# Regulador de voltaje Emerald. Quema fusible al encender



## Sonic1 (Ago 22, 2010)

El regulador estaba funcionando bien con una PC conectada y encendida, le conectaron un celular para cargarlo y se apago el regulador quemando el fusible. En el orificio donde va conectado el fusible la descripcion dice 10A-250Vac. Le he comprado fusibles de 10A y quemo 2. Cual sera la causa para que se quemen los fusibles?? Gracias


----------



## Fogonazo (Ago 22, 2010)

1) Algún TRIAC del sistema de regulación en corto.
2) Transformador en corto.
3) Lógica del control y regulación con fallas
4) Tal vez posea un *Varistor* sobre la entrada y esté en corto.
5) Todo lo anterior.


----------



## Sonic1 (Ago 23, 2010)

La tarjeta no posee triac. Le conecte otro transformador e igual quemo el fusible. Le quite los varistores (3) y sigue teniendo la misma falla. Pienso q es el integrado LM339N pero no tengo otro para corroborar. Dejo foto dl circuito para mayor referencia


----------



## Fogonazo (Ago 28, 2010)

Sonic1 dijo:


> La tarjeta no posee triac. Le conecte otro transformador e igual quemo el fusible. Le quite los varistores (3) y sigue teniendo la misma falla.

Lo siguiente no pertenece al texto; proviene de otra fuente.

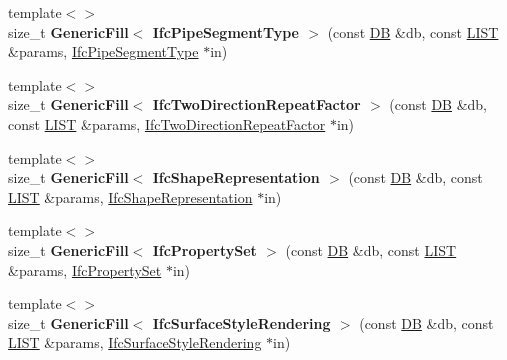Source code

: \begin{DoxyCompactItemize}
\item 
\hypertarget{namespace_assimp_1_1_s_t_e_p_aedf6058591772dbfd9c592fac1f121a1}{{\footnotesize template$<$$>$ }\\size\+\_\+t {\bfseries Generic\+Fill$<$ Ifc\+Pipe\+Segment\+Type $>$} (const \hyperlink{class_assimp_1_1_s_t_e_p_1_1_d_b}{D\+B} \&db, const \hyperlink{class_assimp_1_1_s_t_e_p_1_1_e_x_p_r_e_s_s_1_1_l_i_s_t}{L\+I\+S\+T} \&params, \hyperlink{struct_assimp_1_1_i_f_c_1_1_ifc_pipe_segment_type}{Ifc\+Pipe\+Segment\+Type} $\ast$in)}\label{namespace_assimp_1_1_s_t_e_p_aedf6058591772dbfd9c592fac1f121a1}

\item 
\hypertarget{namespace_assimp_1_1_s_t_e_p_ab010b010a92826597e6f2186cb8c8f45}{{\footnotesize template$<$$>$ }\\size\+\_\+t {\bfseries Generic\+Fill$<$ Ifc\+Two\+Direction\+Repeat\+Factor $>$} (const \hyperlink{class_assimp_1_1_s_t_e_p_1_1_d_b}{D\+B} \&db, const \hyperlink{class_assimp_1_1_s_t_e_p_1_1_e_x_p_r_e_s_s_1_1_l_i_s_t}{L\+I\+S\+T} \&params, \hyperlink{struct_assimp_1_1_i_f_c_1_1_ifc_two_direction_repeat_factor}{Ifc\+Two\+Direction\+Repeat\+Factor} $\ast$in)}\label{namespace_assimp_1_1_s_t_e_p_ab010b010a92826597e6f2186cb8c8f45}

\item 
\hypertarget{namespace_assimp_1_1_s_t_e_p_a1fef2a5daa802b741d4595717f2d9ca8}{{\footnotesize template$<$$>$ }\\size\+\_\+t {\bfseries Generic\+Fill$<$ Ifc\+Shape\+Representation $>$} (const \hyperlink{class_assimp_1_1_s_t_e_p_1_1_d_b}{D\+B} \&db, const \hyperlink{class_assimp_1_1_s_t_e_p_1_1_e_x_p_r_e_s_s_1_1_l_i_s_t}{L\+I\+S\+T} \&params, \hyperlink{struct_assimp_1_1_i_f_c_1_1_ifc_shape_representation}{Ifc\+Shape\+Representation} $\ast$in)}\label{namespace_assimp_1_1_s_t_e_p_a1fef2a5daa802b741d4595717f2d9ca8}

\item 
\hypertarget{namespace_assimp_1_1_s_t_e_p_ad7277077db3bc00362f38cad6207c298}{{\footnotesize template$<$$>$ }\\size\+\_\+t {\bfseries Generic\+Fill$<$ Ifc\+Property\+Set $>$} (const \hyperlink{class_assimp_1_1_s_t_e_p_1_1_d_b}{D\+B} \&db, const \hyperlink{class_assimp_1_1_s_t_e_p_1_1_e_x_p_r_e_s_s_1_1_l_i_s_t}{L\+I\+S\+T} \&params, \hyperlink{struct_assimp_1_1_i_f_c_1_1_ifc_property_set}{Ifc\+Property\+Set} $\ast$in)}\label{namespace_assimp_1_1_s_t_e_p_ad7277077db3bc00362f38cad6207c298}

\item 
\hypertarget{namespace_assimp_1_1_s_t_e_p_a3c89ce23d7f456bd58975168d4c823f7}{{\footnotesize template$<$$>$ }\\size\+\_\+t {\bfseries Generic\+Fill$<$ Ifc\+Surface\+Style\+Rendering $>$} (const \hyperlink{class_assimp_1_1_s_t_e_p_1_1_d_b}{D\+B} \&db, const \hyperlink{class_assimp_1_1_s_t_e_p_1_1_e_x_p_r_e_s_s_1_1_l_i_s_t}{L\+I\+S\+T} \&params, \hyperlink{struct_assimp_1_1_i_f_c_1_1_ifc_surface_style_rendering}{Ifc\+Surface\+Style\+Rendering} $\ast$in)}\label{namespace_assimp_1_1_s_t_e_p_a3c89ce23d7f456bd58975168d4c823f7}


\end{DoxyCompactItemize}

Pienso q es el integrado LM339N pero no tengo otro para corroborar. Dejo foto dl circuito para mayor referencia



Revisa los relees:
Que no estén carbonizados por dentro.
Con exceso de metalización.
Con los contactos soldados (Que no abren).


----------



## maximoss3500 (Sep 7, 2010)

hola vi este poss y quise colocar aqui mi duda?? 
tengo 2 reguladores de PC pero que supuestamente no funcionan correctamente!! uno de ellos es que tiene problemas de encendido o se apaga repentinamente o con falso contacto en el interruptor de encendido, y el otro que no quiere trabajar con la pc y se apaga, este le enchufaron un TV y al rato el regulador se apago, otra es que le enchufaron una secadora de pelo o no se de que e igual al ratico se apaga....... yo los enchufo y enciendo y prenden de una les conecto una fuente ATX y siguen fun*CION*ando  no se que puede ser.........
Yo al regulador que actualmente esta fun*CION*ando en mi PC, hace un tiempo le conecte un secador de pelo y poff se apago con todo y PC, haciendome entender que los reguladores no son para ese tipo de cosas ........

Espero que me puedan ayudar , o acerme entender que puede producir la falla o que los reguladores no son para enchufar planchas y cosas que consuman vastante jeje


----------